Ibiza, locale vietato ai napoletani. E i milanesi sfottono

Razzismo a Ibiza, in uno dei paradisi turistici della Spagna. A raccontarlo è Salvatore Ferraro, su Facebook: “Mia figlia Alessia Ylenia, in vacanza a Ibiza, ieri notte si è vista negare l’accesso al locale Hard Rock in quanto nata e residente nella provincia di Napoli”. Un vero e proprio episodio di discriminazione ai danni della studentessa di 21 anni di Somma Vesuviana, turista in terra straniera insieme a cinque amici.

Sono stati i buttafuori, dopo aver controllato i documenti dei turisti italiani, a decretare che non potevano avere accesso in quel locale. La giustificazione? L’ingresso era riservato ai residenti. Gli italiani, piuttosto dubbiosi su questa risposta, si sono appostati vicino al locale e hanno notato che a un altro gruppo di italiani veniva invece permesso di entrare al party. Sono quindi tornati davanti alla discoteca, come ha raccontato la stessa Alessia al quotidiano Il Mattino. A quel punto, i buttafuori hanno dovuto ammettere che erano solo i napoletani che non potevano entrare. “Ci hanno riferito che allontanavano i napoletano perché, nelle serate precedenti, si erano verificati litigi e furti, a loro detta, per mano di gente di Napoli. Siamo delusi e mortificati, siamo persone perbene, siamo stati educati fino alla fine, ma ci hanno umiliato”.

“Mia figlia e gli altri amici sono andati via addolorati e mortificati, tra i cori di scherno di alcuni ragazzi milanesi che erano lì e che li hanno dileggiati. Tale comportamento è inammissibile e razzista ed è da stigmatizzare specialmente in quanto avvenuto in una struttura così nota a livello mondiale. Basta essere ghettizzati. Basta essere individuati con Gomorra”. Il post su Facebook si conclude con una domanda da parte di Salvatore Ferraro: “Vogliamo mandare un messaggino tutti insieme all’Hard Rock?”.

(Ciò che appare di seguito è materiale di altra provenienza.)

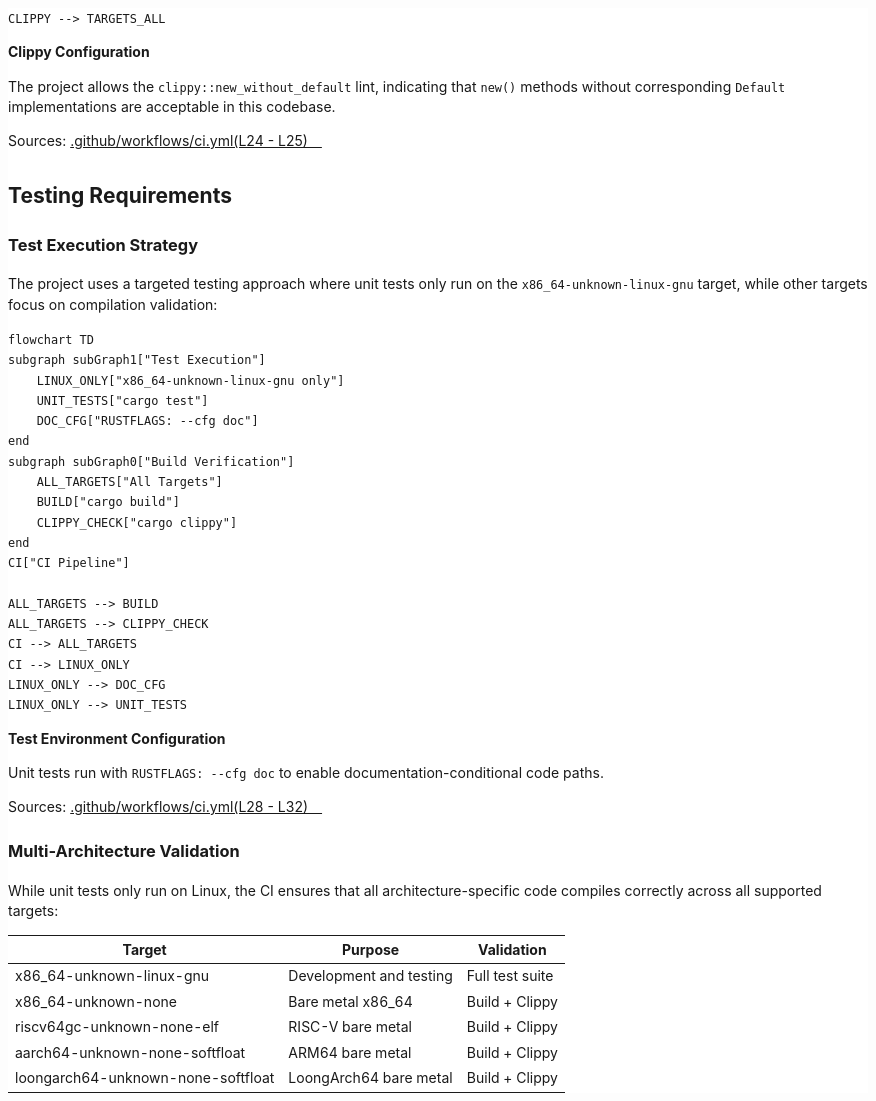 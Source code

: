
 ```mermaid
CLIPPY --> TARGETS_ALL
```

**Clippy Configuration**

The project allows the `clippy::new_without_default` lint, indicating that `new()` methods without corresponding `Default` implementations are acceptable in this codebase.

Sources: [.github/workflows/ci.yml(L24 - L25)&emsp;](https://github.com/arceos-org/page_table_multiarch/blob/85fb75ef/.github/workflows/ci.yml#L24-L25)

## Testing Requirements

### Test Execution Strategy

The project uses a targeted testing approach where unit tests only run on the `x86_64-unknown-linux-gnu` target, while other targets focus on compilation validation:

```mermaid
flowchart TD
subgraph subGraph1["Test Execution"]
    LINUX_ONLY["x86_64-unknown-linux-gnu only"]
    UNIT_TESTS["cargo test"]
    DOC_CFG["RUSTFLAGS: --cfg doc"]
end
subgraph subGraph0["Build Verification"]
    ALL_TARGETS["All Targets"]
    BUILD["cargo build"]
    CLIPPY_CHECK["cargo clippy"]
end
CI["CI Pipeline"]

ALL_TARGETS --> BUILD
ALL_TARGETS --> CLIPPY_CHECK
CI --> ALL_TARGETS
CI --> LINUX_ONLY
LINUX_ONLY --> DOC_CFG
LINUX_ONLY --> UNIT_TESTS
```

**Test Environment Configuration**

Unit tests run with `RUSTFLAGS: --cfg doc` to enable documentation-conditional code paths.

Sources: [.github/workflows/ci.yml(L28 - L32)&emsp;](https://github.com/arceos-org/page_table_multiarch/blob/85fb75ef/.github/workflows/ci.yml#L28-L32)

### Multi-Architecture Validation

While unit tests only run on Linux, the CI ensures that all architecture-specific code compiles correctly across all supported targets:

|Target|Purpose|Validation|
| --- | --- | --- |
|x86_64-unknown-linux-gnu|Development and testing|Full test suite|
|x86_64-unknown-none|Bare metal x86_64|Build + Clippy|
|riscv64gc-unknown-none-elf|RISC-V bare metal|Build + Clippy|
|aarch64-unknown-none-softfloat|ARM64 bare metal|Build + Clippy|
|loongarch64-unknown-none-softfloat|LoongArch64 bare metal|Build + Clippy|
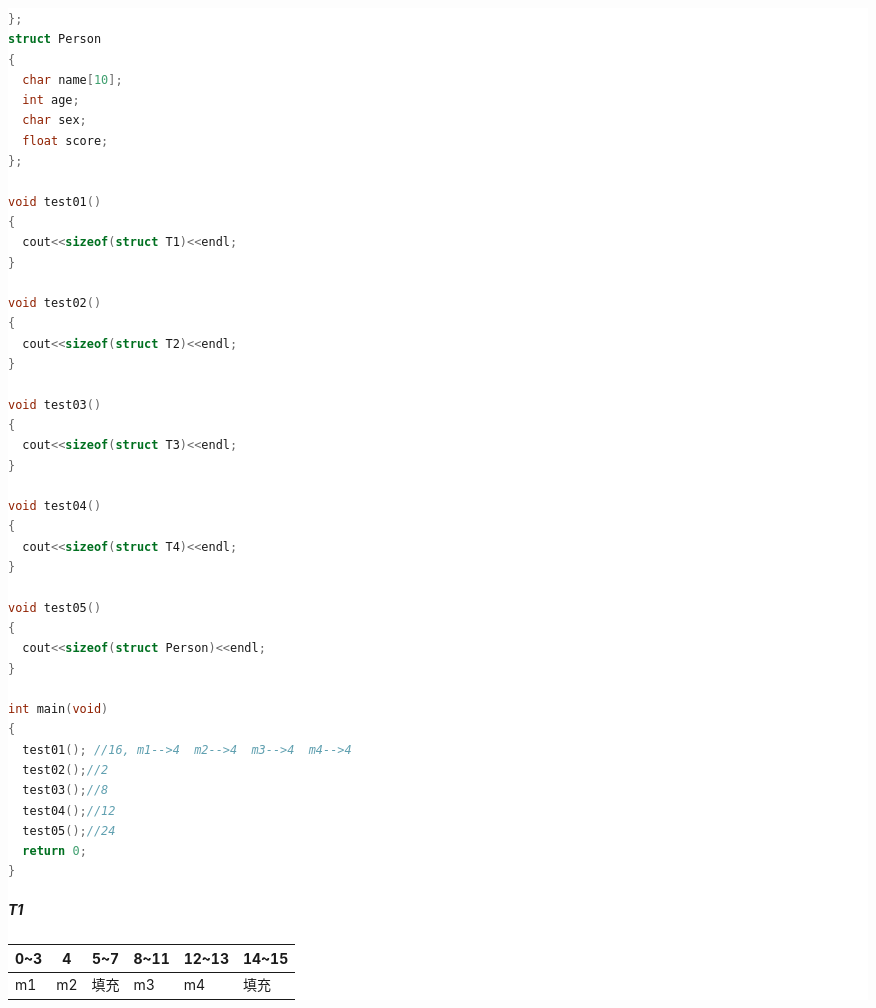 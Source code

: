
 ```c++
};
struct Person
{
  char name[10];
  int age;
  char sex;
  float score;
};

void test01()
{
  cout<<sizeof(struct T1)<<endl;
}

void test02()
{
  cout<<sizeof(struct T2)<<endl;
}

void test03()
{
  cout<<sizeof(struct T3)<<endl;
}

void test04()
{
  cout<<sizeof(struct T4)<<endl;
}

void test05()
{
  cout<<sizeof(struct Person)<<endl;
}

int main(void)
{
  test01(); //16, m1-->4  m2-->4  m3-->4  m4-->4
  test02();//2
  test03();//8
  test04();//12
  test05();//24
  return 0;
}
```



##### T1

| 0~3  | 4    | 5~7  | 8~11 | 12~13 | 14~15 |
| ---- | ---- | ---- | ---- | ----- | ----- |
| m1   | m2   | 填充 | m3   | m4    | 填充  |

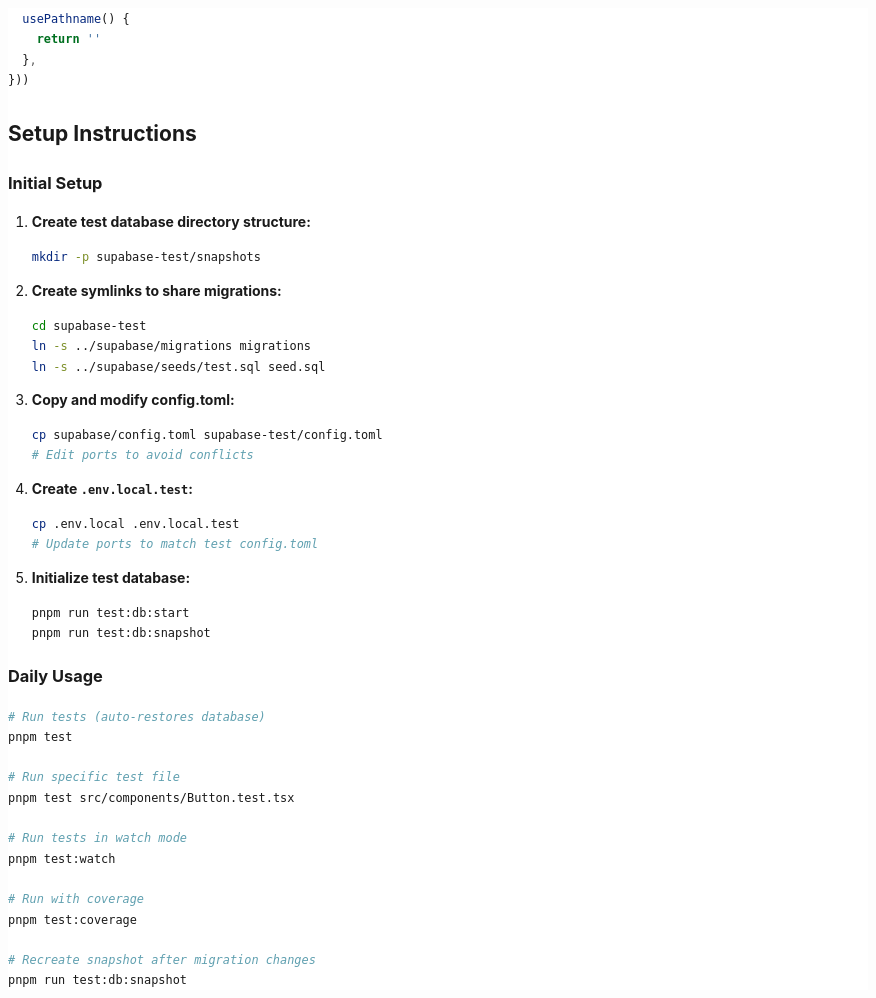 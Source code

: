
 ```typescript
  usePathname() {
    return ''
  },
}))
```

## Setup Instructions

### Initial Setup

1. **Create test database directory structure:**
   ```bash
   mkdir -p supabase-test/snapshots
   ```

2. **Create symlinks to share migrations:**
   ```bash
   cd supabase-test
   ln -s ../supabase/migrations migrations
   ln -s ../supabase/seeds/test.sql seed.sql
   ```

3. **Copy and modify config.toml:**
   ```bash
   cp supabase/config.toml supabase-test/config.toml
   # Edit ports to avoid conflicts
   ```

4. **Create `.env.local.test`:**
   ```bash
   cp .env.local .env.local.test
   # Update ports to match test config.toml
   ```

5. **Initialize test database:**
   ```bash
   pnpm run test:db:start
   pnpm run test:db:snapshot
   ```

### Daily Usage

```bash
# Run tests (auto-restores database)
pnpm test

# Run specific test file
pnpm test src/components/Button.test.tsx

# Run tests in watch mode
pnpm test:watch

# Run with coverage
pnpm test:coverage

# Recreate snapshot after migration changes
pnpm run test:db:snapshot
```
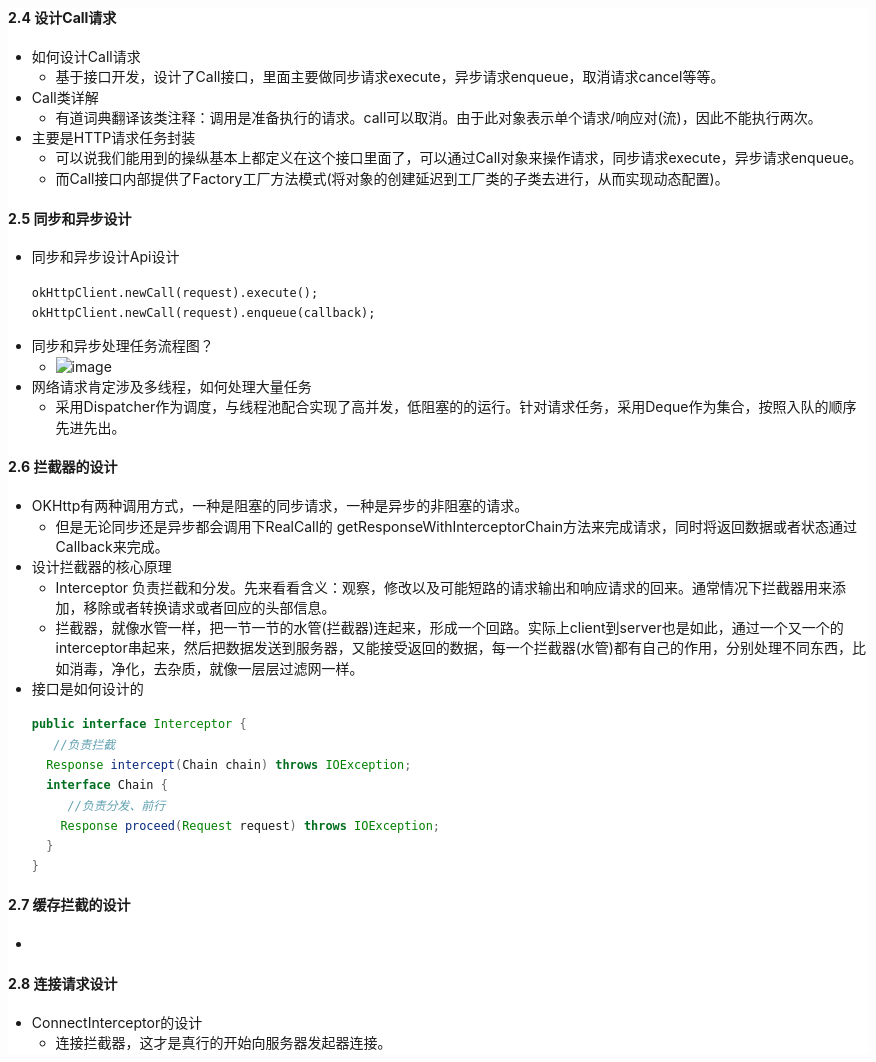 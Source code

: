 
#### 2.4 设计Call请求
- 如何设计Call请求
  - 基于接口开发，设计了Call接口，里面主要做同步请求execute，异步请求enqueue，取消请求cancel等等。
- Call类详解
  - 有道词典翻译该类注释：调用是准备执行的请求。call可以取消。由于此对象表示单个请求/响应对(流)，因此不能执行两次。
- 主要是HTTP请求任务封装
  - 可以说我们能用到的操纵基本上都定义在这个接口里面了，可以通过Call对象来操作请求，同步请求execute，异步请求enqueue。
  - 而Call接口内部提供了Factory工厂方法模式(将对象的创建延迟到工厂类的子类去进行，从而实现动态配置)。



#### 2.5 同步和异步设计
- 同步和异步设计Api设计
    ```
    okHttpClient.newCall(request).execute();
    okHttpClient.newCall(request).enqueue(callback);
    ```
- 同步和异步处理任务流程图？
  - ![image](https://img-blog.csdnimg.cn/2020032017390425.png)
- 网络请求肯定涉及多线程，如何处理大量任务
  - 采用Dispatcher作为调度，与线程池配合实现了高并发，低阻塞的的运行。针对请求任务，采用Deque作为集合，按照入队的顺序先进先出。



#### 2.6 拦截器的设计
- OKHttp有两种调用方式，一种是阻塞的同步请求，一种是异步的非阻塞的请求。
  - 但是无论同步还是异步都会调用下RealCall的 getResponseWithInterceptorChain方法来完成请求，同时将返回数据或者状态通过Callback来完成。
- 设计拦截器的核心原理
  - Interceptor 负责拦截和分发。先来看看含义：观察，修改以及可能短路的请求输出和响应请求的回来。通常情况下拦截器用来添加，移除或者转换请求或者回应的头部信息。
  - 拦截器，就像水管一样，把一节一节的水管(拦截器)连起来，形成一个回路。实际上client到server也是如此，通过一个又一个的interceptor串起来，然后把数据发送到服务器，又能接受返回的数据，每一个拦截器(水管)都有自己的作用，分别处理不同东西，比如消毒，净化，去杂质，就像一层层过滤网一样。
- 接口是如何设计的
    ``` java
    public interface Interceptor {
       //负责拦截
      Response intercept(Chain chain) throws IOException;
      interface Chain {
         //负责分发、前行
        Response proceed(Request request) throws IOException;
      }
    }
    ```


#### 2.7 缓存拦截的设计
- 


#### 2.8 连接请求设计
- ConnectInterceptor的设计
  - 连接拦截器，这才是真行的开始向服务器发起器连接。


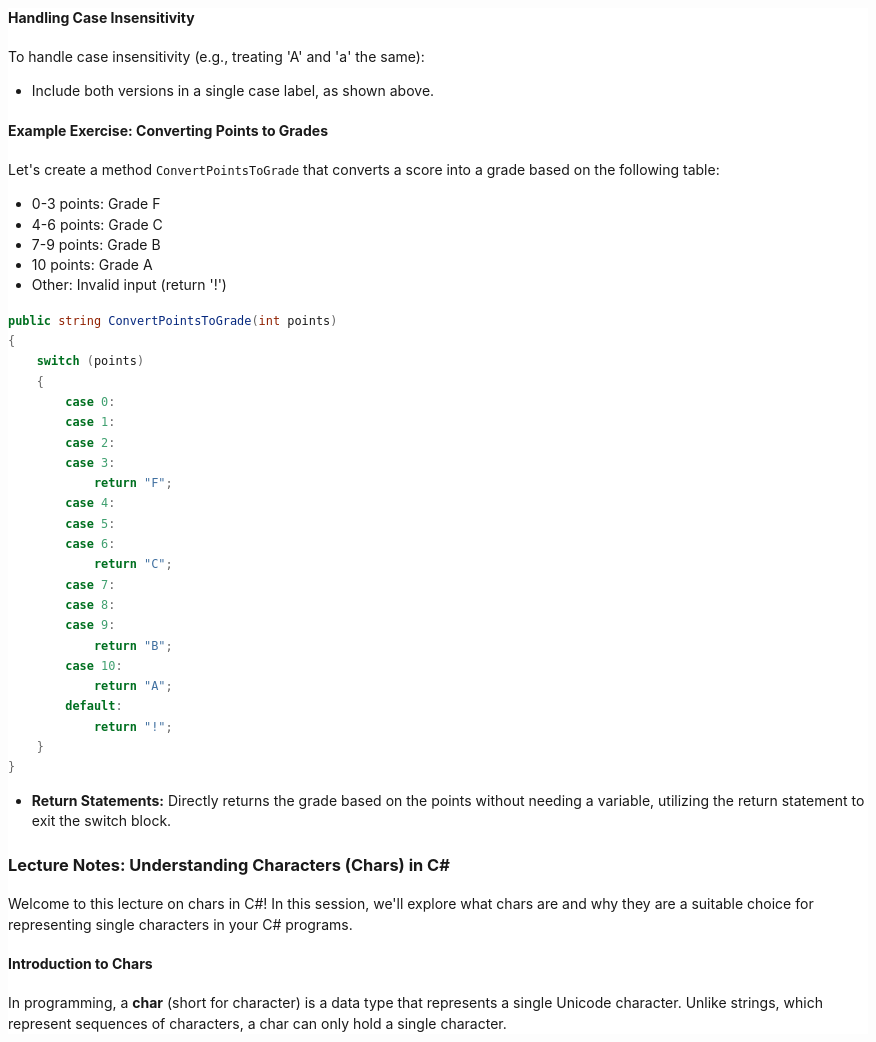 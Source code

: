 #### Handling Case Insensitivity

To handle case insensitivity (e.g., treating 'A' and 'a' the same):

- Include both versions in a single case label, as shown above.

#### Example Exercise: Converting Points to Grades

Let's create a method `ConvertPointsToGrade` that converts a score into a grade based on the following table:

- 0-3 points: Grade F
- 4-6 points: Grade C
- 7-9 points: Grade B
- 10 points: Grade A
- Other: Invalid input (return '!')

```csharp
public string ConvertPointsToGrade(int points)
{
    switch (points)
    {
        case 0:
        case 1:
        case 2:
        case 3:
            return "F";
        case 4:
        case 5:
        case 6:
            return "C";
        case 7:
        case 8:
        case 9:
            return "B";
        case 10:
            return "A";
        default:
            return "!";
    }
}
```

- **Return Statements:** Directly returns the grade based on the points without needing a variable, utilizing the return statement to exit the switch block.

### Lecture Notes: Understanding Characters (Chars) in C#

Welcome to this lecture on chars in C#! In this session, we'll explore what chars are and why they are a suitable choice for representing single characters in your C# programs.

#### Introduction to Chars

In programming, a **char** (short for character) is a data type that represents a single Unicode character. Unlike strings, which represent sequences of characters, a char can only hold a single character.
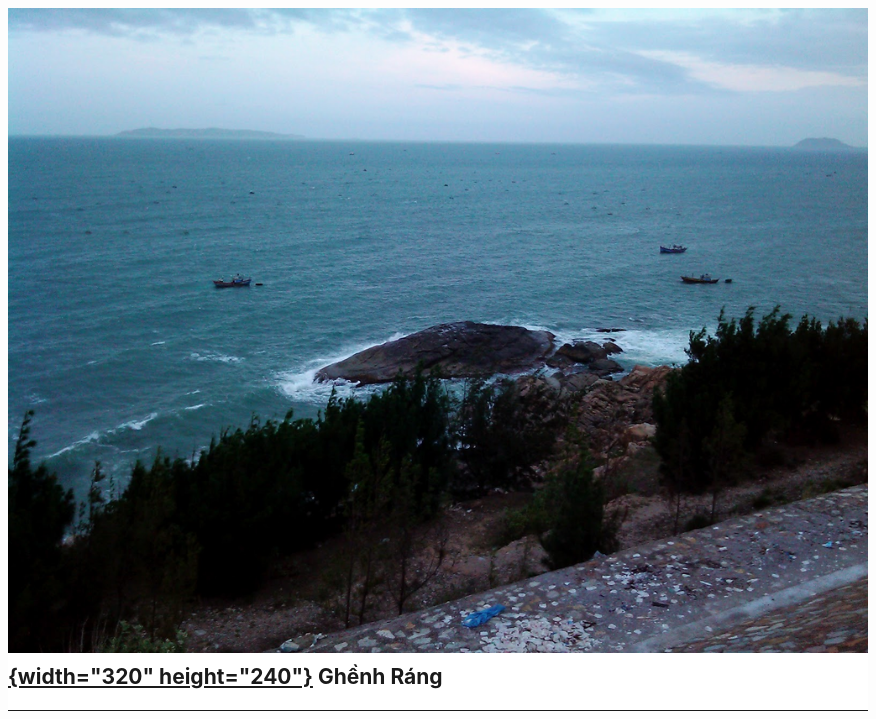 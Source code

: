    [![](/assets/2012/03/IMG_20120311_175504.jpg){width="320" height="240"}](http://3.bp.blogspot.com/-I46YNgNalQk/T2gA1JLyw2I/AAAAAAAAB3w/Ebs1n3UrUo8/s1600/IMG_20120311_175504.jpg)
                                                                                      Ghềnh Ráng
  -----------------------------------------------------------------------------------------------------------------------------------------------------------------------------------

  -----------------------------------------------------------------------------------------------------------------------------------------------------------------------------------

Umiliati, dileggiati dagli stessi connazionali. No, non si può sentire nel 2019 una cosa del genere. Che purtroppo, in Italia, siamo però costretti a sentire ogni settimana negli stadi con i cori che spesso offendono proprio Napoli e i napoletani. Discriminazione: questa parola orribile speriamo possa uscire presto dal vocabolario. Non fa bene in nessuna parte del mondo.